@article{,
title= {THE NORB DATASET, V1.0},
journal= {},
author= {Fu Jie Huang and Yann LeCun},
year= {},
url= {http://www.cs.nyu.edu/~ylclab/data/norb-v1.0/},
abstract= {This database is intended for experiments in 3D object reocgnition from shape. It contains images of 50 toys belonging to 5 generic categories: four-legged animals, human figures, airplanes, trucks, and cars. The objects were imaged by two cameras under 6 lighting conditions, 9 elevations (30 to 70 degrees every 5 degrees), and 18 azimuths (0 to 340 every 20 degrees).
The training set is composed of 5 instances of each category (instances 4, 6, 7, 8 and 9), and the test set of the remaining 5 instances (instances 0, 1, 2, 3, and 5).
CONTENT
The files are gzipped for download purpose. After uncompressed, they are in a simple binary matrix format, with file postfix ".mat". The file format is explained in a later section.
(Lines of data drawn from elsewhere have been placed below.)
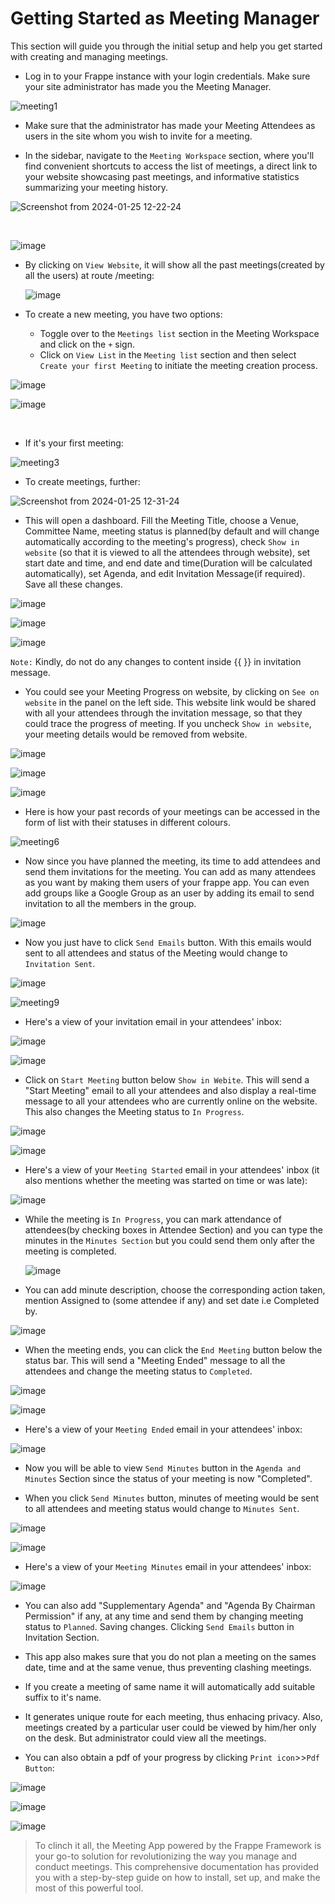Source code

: # Getting Started as Meeting Manager

This section will guide you through the initial setup and help you get started with creating and managing meetings.

- Log in to your Frappe instance with your login credentials. Make sure your site administrator has made you the Meeting Manager.
 
![meeting1](https://github.com/Diya050/meeting/assets/124448340/eaff4230-6b6f-42fc-b873-bb6aad6ff02e)


  
- Make sure that the administrator has made your Meeting Attendees as users in the site whom you wish to invite for a meeting.


- In the sidebar, navigate to the `Meeting Workspace` section, where you'll find convenient shortcuts to access the list of meetings, a direct link to your website showcasing past meetings, and informative statistics summarizing your meeting history.

![Screenshot from 2024-01-25 12-22-24](https://github.com/Diya050/meeting/assets/124448340/b43a6f8e-d084-4b60-a934-b2093552318c)

<br>

![image](https://github.com/Diya050/meeting/assets/124448340/531ae645-88d1-4d14-ac39-69509b4150df)

- By clicking on `View Website`, it will show all the past meetings(created by all the users) at route /meeting:

  ![image](https://github.com/Diya050/meeting/assets/124448340/df787df4-19bb-42e5-ad22-5273cdbee94c)


- To create a new meeting, you have two options:
   - Toggle over to the `Meetings list` section in the Meeting Workspace and click on the `+` sign.
   - Click on `View List` in the `Meeting list` section and then select `Create your first Meeting` to initiate the meeting creation process.

![image](https://github.com/Diya050/meeting/assets/124448340/3bca04ad-cb24-48a1-a3f3-e52bcda13c3d)

![image](https://github.com/Diya050/meeting/assets/124448340/444d4ac1-ca9c-4e10-a554-1d2edfc4a6ab)

<br>

- If it's your first meeting:
  
![meeting3](https://github.com/Diya050/meeting/assets/124448340/a5585bee-012f-4217-8077-bc30f484d9a6)

- To create meetings, further:
  
![Screenshot from 2024-01-25 12-31-24](https://github.com/Diya050/meeting/assets/124448340/cfa135bf-3b69-46a3-9518-55ad13d91bc6)


- This will open a dashboard. Fill the Meeting Title, choose a Venue, Committee Name, meeting status is planned(by default and will change automatically according to the meeting's progress), check `Show in website` (so that it is viewed to all the attendees through website), set start date and time, and end date and time(Duration will be calculated automatically), set Agenda, and edit Invitation Message(if required). Save all these changes.

  
![image](https://github.com/Diya050/meeting/assets/124448340/ef0be91c-8af6-4d3c-9385-c103d662413d)

![image](https://github.com/Diya050/meeting/assets/124448340/3ab1177e-7817-43e1-af97-104e80baa905)

![image](https://github.com/Diya050/meeting/assets/124448340/df727063-912e-4ed2-baaf-51541d733bf4)


`Note:` Kindly, do not do any changes to content inside {{ }} in invitation message.


- You could see your Meeting Progress on website, by clicking on `See on website` in the panel on the left side. This website link would be shared with all your attendees through the invitation message, so that they could trace the progress of meeting. If you uncheck `Show in website`, your meeting details would be removed from website.
  
![image](https://github.com/Diya050/meeting/assets/124448340/c8ac8e89-1f6e-49d7-96c3-f4951fce1d52)

![image](https://github.com/Diya050/meeting/assets/124448340/461f3b2a-0e8c-411e-a36e-0962334ed358)

![image](https://github.com/Diya050/meeting/assets/124448340/85826107-c90e-4b57-8c07-2aaf0b488bd3)

- Here is how your past records of your meetings can be accessed in the form of list with their statuses in different colours.

![meeting6](https://github.com/Diya050/meeting/assets/124448340/dc9766a2-ea11-4ed1-9ebc-349be02cf9b8)



- Now since you have planned the meeting, its time to add attendees and send them invitations for the meeting. You can add as many attendees as you want by making them users of your frappe app. You can even add groups like a Google Group as an user by adding its email to send invitation to all the members in the group.

![image](https://github.com/Diya050/meeting/assets/124448340/c9c2d3f1-670f-4e7c-a77a-0d5208dd28fa)


- Now you just have to click `Send Emails` button. With this emails would sent to all attendees and status of the Meeting would change to `Invitation Sent`.
  
![image](https://github.com/Diya050/meeting/assets/124448340/df727063-912e-4ed2-baaf-51541d733bf4)

![meeting9](https://github.com/Diya050/meeting/assets/124448340/ab396c7a-1cbb-4397-b58d-d38d0a1b6456)



- Here's a view of your invitation email in your attendees' inbox:

![image](https://github.com/Diya050/meeting/assets/124448340/91dfea11-0ddf-40c1-83cb-becbb4bcf7fe)

![image](https://github.com/Diya050/meeting/assets/124448340/567f577a-f64e-478a-ad53-12ce26e6d29c)


- Click on `Start Meeting` button below `Show in Webite`. This will send a "Start Meeting" email to all your attendees and also display a real-time message to all your attendees who are currently online on the website. This also changes the Meeting status to `In Progress`.

![image](https://github.com/Diya050/meeting/assets/124448340/8f717890-92ae-4b03-9e43-7cb3cd0661d7)

![image](https://github.com/Diya050/meeting/assets/124448340/bfccf2d2-5968-4f3b-bb62-9da8f9d0acf4)


- Here's a view of your `Meeting Started` email in your attendees' inbox (it also mentions whether the meeting was started on time or was late):

![image](https://github.com/Diya050/meeting/assets/124448340/bd575709-c428-48f0-b08b-eb592d75dd13)


- While the meeting is `In Progress`, you can mark attendance of attendees(by checking boxes in Attendee Section) and you can type the minutes in the `Minutes Section` but you could send them only after the meeting is completed.

  ![image](https://github.com/Diya050/meeting/assets/124448340/6bd3bc9d-e7f3-434f-9f4a-cce9b73dda77)

- You can add minute description, choose the corresponding action taken, mention Assigned to (some attendee if any) and set date i.e Completed by.

![image](https://github.com/Diya050/meeting/assets/124448340/f382f3cc-48ab-4a64-9aa0-a5c1d52037b8)

- When the meeting ends, you can click the `End Meeting` button below the status bar. This will send a "Meeting Ended" message to all the attendees and change the meeting status to `Completed`.
  
![image](https://github.com/Diya050/meeting/assets/124448340/e822afc2-f9d8-4c66-b2e3-af4797e29346)

![image](https://github.com/Diya050/meeting/assets/124448340/c6696ca9-4ccf-48cf-99f6-1c7d9dc862f6)


- Here's a view of your `Meeting Ended` email in your attendees' inbox:

![image](https://github.com/Diya050/meeting/assets/124448340/15a7be71-89d0-4905-9efc-43dd1f84d4f0)

- Now you will be able to view `Send Minutes` button in the `Agenda and Minutes` Section since the status of your meeting is now "Completed". 

- When you click `Send Minutes` button, minutes of meeting would be sent to all attendees and meeting status would change to `Minutes Sent`.
  
![image](https://github.com/Diya050/meeting/assets/124448340/4ce6d588-1ad8-4bf6-9cbb-3978925d29c1)

![image](https://github.com/Diya050/meeting/assets/124448340/a3ff6f46-77ab-42c4-9afd-df1fef22da6a)


- Here's a view of your `Meeting Minutes` email in your attendees' inbox:
  
![image](https://github.com/Diya050/meeting/assets/124448340/3ff9061f-e4c9-44a9-82b9-bdab1028f496)


- You can also add "Supplementary Agenda" and "Agenda By Chairman Permission" if any, at any time and send them by changing meeting status to `Planned`. Saving changes. Clicking `Send Emails` button in Invitation Section.

- This app also makes sure that you do not plan a meeting on the sames date, time and at the same venue, thus preventing clashing meetings.

- If you create a meeting of same name it will automatically add suitable suffix to it's name.

- It generates unique route for each meeting, thus enhacing privacy. Also, meetings created by a particular user could be viewed by him/her only on the desk. But administrator could view all the meetings.

- You can also obtain a pdf of your progress by clicking `Print icon`>>`Pdf Button`: 

![image](https://github.com/Diya050/meeting/assets/124448340/80d54663-deac-41c4-991d-833a17986ed6)

![image](https://github.com/Diya050/meeting/assets/124448340/1b0fa92c-882e-4458-81eb-6e498807bf2f)

![image](https://github.com/Diya050/meeting/assets/124448340/5f19711a-8771-4812-9722-55551791c67b)

> To clinch it all, the Meeting App powered by the Frappe Framework is your go-to solution for revolutionizing the way you manage and conduct meetings. This comprehensive documentation has provided you with a step-by-step guide on how to install, set up, and make the most of this powerful tool.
The "-dat" files store the image sequences. The "-cat" files store the corresponding category of the images. Each "-dat" file stores 29,160 image pairs (6 categories, 5 instances, 6 lightings, 9 elevations, and 18 azimuths). The 6-th category is for images without objects, which can be used to train a system to reject images as none of the 5 object categories. Each corresponding "-cat" file contains 29,160 category labels (0 for animal, 1 for human, 2 for plane, 3 for truck, 4 for car, 5 for blank).
Each "-info" file stores 29,160 10-dimensional vectors, which contain additional information about the corresponding images. The first 4 elements in the vector are:
- 1. the instance in the category (0 to 9)
- 2. the elevation (0 to 8, which mean cameras are 30, 35,40,45,50,55,60,65,70 degrees from the horizontal respectively)
- 3. the azimuth (0,2,4,...,34, multiply by 10 to get the azimuth in degrees)
- 4. the lighting condition (0 to 5)
and the next 6 elements describe the peturbations added to the object when superposed onto a cluttered background. (see next section)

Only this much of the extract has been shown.